Varun Baker’s Journey 6 (2013) poignantly challenges the connection between physicality and masculinity. The photographs subject, Joshua, a quadruple amputee, demonstrates quite dramatically just how precarious the concept of masculinity could be if it is solely tied to physicality but also that attitude is even more important. Albert Huie’s The Island (1972) provides a more critical perspective on this contradictory objectification and poignantly represents the touristic exoticisation and exploitation of the island, represented by a reclining black male figure who is assaulted by camera-wielding tourists.
“The Athlete & the Worker”
The “athlete” and the “worker” are important figures in Jamaican life, and are usually assumed to be male, and also appear as iconic subjects in Jamaican art, in ways that invite further discussion on the complexities and contradictions of these constructs.
The vision of the athlete is hardly celebratory in Barrington Watson’s Athlete’s Nightmare which depicts an uncertain, unresolved result to a particularly contested run.
“Style & Fashion”
Style and fashion are important considerations in the construction and expression of gender identities, even though these are often stereotyped as female preoccupations. Amongst the lush vegetation of A. Duperly and Sons Castleton Gardens (1901), a particularly well dressed black man stands in the centre. Self-possessed and assured, he represents the emergence of a black middle class, and challenges the demeaning anthropological representations of black masculinity that predated and still persisted during the period. The same self-assured defiance is found in Osmond Watson’s Johnny Cool (1976), who presents a cool, collected and well-dressed posture of “rude boy” confidence. The protagonists in Ebony G Patterson’s Untitled II, III and IV (Khani + di Krew from the Disciplez Series) (2009) address similar issues but also allude to Dancehall’s homophobic, hyper-masculine and contradictorily feminized aesthetic.
Their bleached faces (a trend formerly exclusive to women and poor gay men) and “blinged out” style act as challenges to the standards of good taste and black self-affirmation of the Jamaican middle classes. Peter Dean Rickards’ Proverbs 24:10 (2008) acts as a poetic tribute to the male dancers in the Dancehall and the use of slow motion in the video poignantly depicts the self-affirmative ceremony that is the dance.

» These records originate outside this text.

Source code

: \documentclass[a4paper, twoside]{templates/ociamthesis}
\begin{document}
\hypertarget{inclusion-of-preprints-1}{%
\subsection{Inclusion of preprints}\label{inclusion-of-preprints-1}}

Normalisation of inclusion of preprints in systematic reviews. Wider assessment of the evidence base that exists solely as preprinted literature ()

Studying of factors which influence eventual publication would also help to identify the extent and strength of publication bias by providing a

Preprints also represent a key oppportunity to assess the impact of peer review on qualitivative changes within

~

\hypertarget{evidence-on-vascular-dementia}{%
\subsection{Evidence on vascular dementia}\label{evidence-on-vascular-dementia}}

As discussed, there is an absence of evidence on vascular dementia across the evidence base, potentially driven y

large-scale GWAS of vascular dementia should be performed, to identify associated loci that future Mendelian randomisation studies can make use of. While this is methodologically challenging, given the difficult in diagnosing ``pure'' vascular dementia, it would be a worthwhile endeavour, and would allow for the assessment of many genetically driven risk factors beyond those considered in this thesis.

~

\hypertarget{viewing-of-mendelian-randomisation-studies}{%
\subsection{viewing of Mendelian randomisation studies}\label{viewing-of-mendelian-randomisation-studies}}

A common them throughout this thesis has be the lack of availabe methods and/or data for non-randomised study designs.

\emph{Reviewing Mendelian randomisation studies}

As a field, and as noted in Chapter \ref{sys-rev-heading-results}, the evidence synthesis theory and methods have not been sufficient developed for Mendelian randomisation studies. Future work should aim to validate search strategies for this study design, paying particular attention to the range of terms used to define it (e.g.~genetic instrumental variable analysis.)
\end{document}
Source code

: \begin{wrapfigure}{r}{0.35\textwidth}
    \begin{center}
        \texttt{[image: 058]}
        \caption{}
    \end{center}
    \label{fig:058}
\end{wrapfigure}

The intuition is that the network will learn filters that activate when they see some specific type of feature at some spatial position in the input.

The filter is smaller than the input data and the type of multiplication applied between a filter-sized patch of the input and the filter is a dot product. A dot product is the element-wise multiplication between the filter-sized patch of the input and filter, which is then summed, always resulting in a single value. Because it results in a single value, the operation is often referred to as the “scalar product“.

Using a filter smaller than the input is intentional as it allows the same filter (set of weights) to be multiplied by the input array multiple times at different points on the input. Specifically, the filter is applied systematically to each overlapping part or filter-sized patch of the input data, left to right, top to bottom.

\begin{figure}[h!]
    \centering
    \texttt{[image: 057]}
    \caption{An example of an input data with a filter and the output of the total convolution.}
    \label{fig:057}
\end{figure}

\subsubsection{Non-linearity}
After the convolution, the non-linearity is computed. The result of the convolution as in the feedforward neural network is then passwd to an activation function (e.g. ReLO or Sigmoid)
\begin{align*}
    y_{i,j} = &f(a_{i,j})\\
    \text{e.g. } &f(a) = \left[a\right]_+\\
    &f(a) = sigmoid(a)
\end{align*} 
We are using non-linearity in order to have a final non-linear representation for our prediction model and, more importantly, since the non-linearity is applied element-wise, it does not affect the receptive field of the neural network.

“Fathers, Brothers & Sons”
This final section of the exhibition focuses on the representation of male family relationships, in the literal and more extended sense, the latter referring to the homosocial (or platonic) relationships and interactions among men that are widely accepted in Jamaican society, despite the anxieties about homosexuality, for instance in the field of play and recreation.
Prevailing notions about absentee fatherhood are also challenged in Rose Murray’s depictions of Rastafarian fathers and children, reminding that Rastafari has provided an alternative of strong father roles in the popular culture. Her Seated Boy (1975) depicts a young Rastafarian boy who is leaning against a painting that literally predicts a positive future for him as a “young lion.”
In closing, it is my hope that this exhibition will lead to productive debate on how notions about masculinity operate in Jamaican society, and how this is in turn represented in art and other cultural expressions. Quite naturally, there is a lot more to be said but what is presented already offers a very rich array of possibilities for debate and further exploration.
O’Neil Lawrence is Senior Curator (acting) at the National Gallery of Jamaica.